YoY, 9M18 revenue of RM2.05b (-8%) was dragged by the unyielding illicit market which remains at its all-time high market share of 63% for the fourth consecutive quarter and a decline in industry volume by 4% YTD. Operating profits also saw a decline at RM474.1m (-13%) as operating margin was softened (-1.3ppt from 24.4%) by a higher sales proportion of lower-yield VFM products (introduced in October 2017). Core net profits closed at RM352.2m (-16%) after adjustments from one-off restructuring expenses in 9M17.
QoQ, 3Q18 sales of RM735.5m grew by 8%, thanks to greater levels of forward buying in August on higher volume products in anticipation of sales tax-driven price hikes. Boosted from “tax-holiday” savings and non-reduction of prices, operating profits rose to RM192.3m (+27%) with operating margin of 26.1% (+3.7ppt). Subsequently, 3Q18 core net earnings registered at RM145.8m (+32%) which was also boosted by lower effective taxes.
Thicker smoke ahead. While the group and certain peers had retracted their sales tax-led price increases since 21 September 2018, it is expected that the Ministry of Health would unveil the official guidelines on the rate of increase in the coming weeks. Management does not discount the possibility that the proposed hike could be greater than the earlier rise of 50.0sen per pack. In the meantime, the group will absorb any differences in taxes until the resolution of the matter. We believe the higher margin enjoyed during the 3-months “tax holiday” could provide enough support to buffer the potential losses from this tax for the year. Regardless, it is possible that the industry may see another distortion to monthly sales number with another round of forward buying in October at the expense of November and December sales. It is likely the illicit cigarettes levels will persist at current peak levels and further down-trading to VFM products could undermine future results to come.

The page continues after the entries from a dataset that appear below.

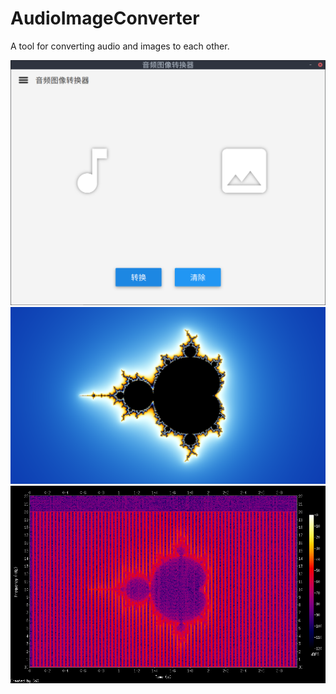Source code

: # AudioImageConverter
A tool for converting audio and images to each other.

![Interface](screenshots/screenshot.png)
![Mandelbrot](screenshots/mandelbrot.png)
![Result](screenshots/result.png)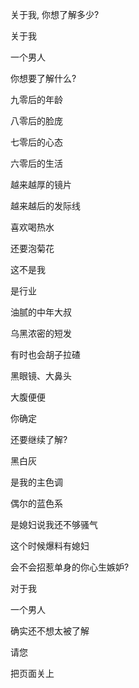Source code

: 关于我, 你想了解多少?



关于我

一个男人

你想要了解什么?



九零后的年龄

八零后的脸庞

七零后的心态

六零后的生活

越来越厚的镜片

越来越后的发际线

喜欢喝热水

还要泡菊花

这不是我

是行业



油腻的中年大叔

乌黑浓密的短发

有时也会胡子拉碴

黑眼镜、大鼻头

大腹便便

你确定

还要继续了解?



黑白灰

是我的主色调

偶尔的蓝色系

是媳妇说我还不够骚气

这个时候爆料有媳妇

会不会招惹单身的你心生嫉妒?



对于我

一个男人

确实还不想太被了解

请您

把页面关上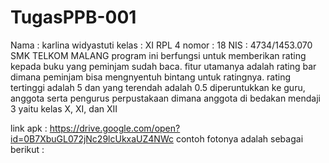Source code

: # TugasPPB-001
Nama  : karlina widyastuti
kelas : XI RPL 4
nomor : 18 
NIS   : 4734/1453.070
SMK TELKOM MALANG
program ini berfungsi untuk memberikan rating kepada buku yang peminjam sudah baca. 
fitur utamanya adalah rating bar dimana peminjam bisa mengnyentuh bintang untuk ratingnya. 
rating tertinggi adalah 5 dan yang terendah adalah 0.5
diperuntukkan ke guru, anggota serta pengurus perpustakaan 
dimana anggota di bedakan mendaji 3 yaitu kelas X, XI, dan XII 

link apk : https://drive.google.com/open?id=0B7XbuGL072jNc29lcUkxaUZ4NWc
contoh fotonya adalah sebagai berikut :

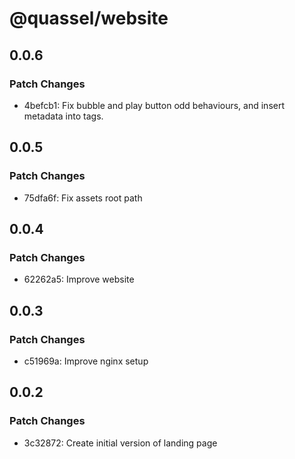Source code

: # @quassel/website

## 0.0.6

### Patch Changes

- 4befcb1: Fix bubble and play button odd behaviours, and insert metadata into <html> tags.

## 0.0.5

### Patch Changes

- 75dfa6f: Fix assets root path

## 0.0.4

### Patch Changes

- 62262a5: Improve website

## 0.0.3

### Patch Changes

- c51969a: Improve nginx setup

## 0.0.2

### Patch Changes

- 3c32872: Create initial version of landing page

Post-results, we leave our assumptions unchanged for now, awaiting statements on the formalised price increase per pack.
Maintain UNDERPERFORM and Target Price of RM28.25. This is based on an unchanged 18.0x FY19E PER (-1.5SD from the 3-year mean), which could be reflective on the pessimistic outlook on the tobacco industry. Dividend yield of 4.7% for both FY18E/FY19E may seem decent but is likely to be dampened by potential capital downside.
Risks to our call include: (i) faster-than-expected recovery of legal market share, (ii) lesser-than-expected conversion towards less premium brands, and (iii) significant decrease in forex to improve cost of sales.